Fred Sutherland: tribute from the Johnson family

Left to right: Fred Sutherland, “Johnnie” Johnson, Ray Grayston. Pictured at East Kirkby, 2002. 

Guest post by Philip Johnson, son of Flt Lt Edward “Johnnie” Johnson DFC, bomb aimer in AJ-N on the Dams Raid. (All pictures © Philip Johnson.)

I am 81 now and my memories of my father’s crewmate Fred Sutherland and his wife Marg are based on conversations with my father and the meetings I had with Fred and Marg at the 617 Squadron major events that I was invited to over the years, starting with the premiere of The Dam Busters film in London in 1955.
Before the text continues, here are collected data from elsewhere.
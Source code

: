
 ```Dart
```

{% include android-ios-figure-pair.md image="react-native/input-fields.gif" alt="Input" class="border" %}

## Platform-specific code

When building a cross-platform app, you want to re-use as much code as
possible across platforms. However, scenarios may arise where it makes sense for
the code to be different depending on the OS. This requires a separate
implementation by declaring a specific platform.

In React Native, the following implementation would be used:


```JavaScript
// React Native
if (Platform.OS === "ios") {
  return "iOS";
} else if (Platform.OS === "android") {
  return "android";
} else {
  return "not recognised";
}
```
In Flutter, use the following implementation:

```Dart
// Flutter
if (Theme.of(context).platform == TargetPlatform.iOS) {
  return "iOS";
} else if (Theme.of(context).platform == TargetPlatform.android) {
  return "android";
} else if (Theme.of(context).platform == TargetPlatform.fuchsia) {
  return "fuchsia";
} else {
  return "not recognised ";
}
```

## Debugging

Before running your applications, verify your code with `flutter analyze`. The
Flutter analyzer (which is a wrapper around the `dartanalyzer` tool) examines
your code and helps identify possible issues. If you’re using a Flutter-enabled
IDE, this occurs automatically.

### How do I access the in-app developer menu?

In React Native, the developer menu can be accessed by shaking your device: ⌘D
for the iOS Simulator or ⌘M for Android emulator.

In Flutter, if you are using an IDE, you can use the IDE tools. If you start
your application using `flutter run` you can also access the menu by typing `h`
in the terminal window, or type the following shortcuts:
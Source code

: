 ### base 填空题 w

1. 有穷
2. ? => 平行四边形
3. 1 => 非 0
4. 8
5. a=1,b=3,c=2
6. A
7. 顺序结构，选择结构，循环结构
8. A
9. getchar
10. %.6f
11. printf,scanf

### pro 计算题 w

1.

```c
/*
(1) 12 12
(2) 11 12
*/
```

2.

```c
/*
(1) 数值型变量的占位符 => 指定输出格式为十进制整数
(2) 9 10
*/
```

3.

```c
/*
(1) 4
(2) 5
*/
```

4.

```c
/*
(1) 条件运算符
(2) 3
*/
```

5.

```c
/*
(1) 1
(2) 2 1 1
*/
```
My father aways called Fred by his RAF nickname “Doc”. My father would retell stories he would hear from Doc and Marg about their adventures and trips. To him, Doc was always an “outdoor in the Rockies” man. Marg would occasionally exchange ideas and information with my mother on their joint interest in fabrics and hand skills (sewing and embroidery). For years, my mother cherished a small doll given to her by Marg (I think from South America or Mexico – a fabric/weaving trip). Marg guaranteed it improved sleep. I still have it working for me.

My last meeting with them both, and the occasion when I spent most time with Doc, was at my father’s 90th Birthday party in May 2002. As a family we were fortunate to be able to enjoy his birthday in the company of Fred and Marg, and also Ray Grayston and his family. What a splendid few days we had at the Petwood Hotel and the East Kirkby Aviation Centre where we enjoyed the final pleasure of a trip down the runway in the restored Lancaster.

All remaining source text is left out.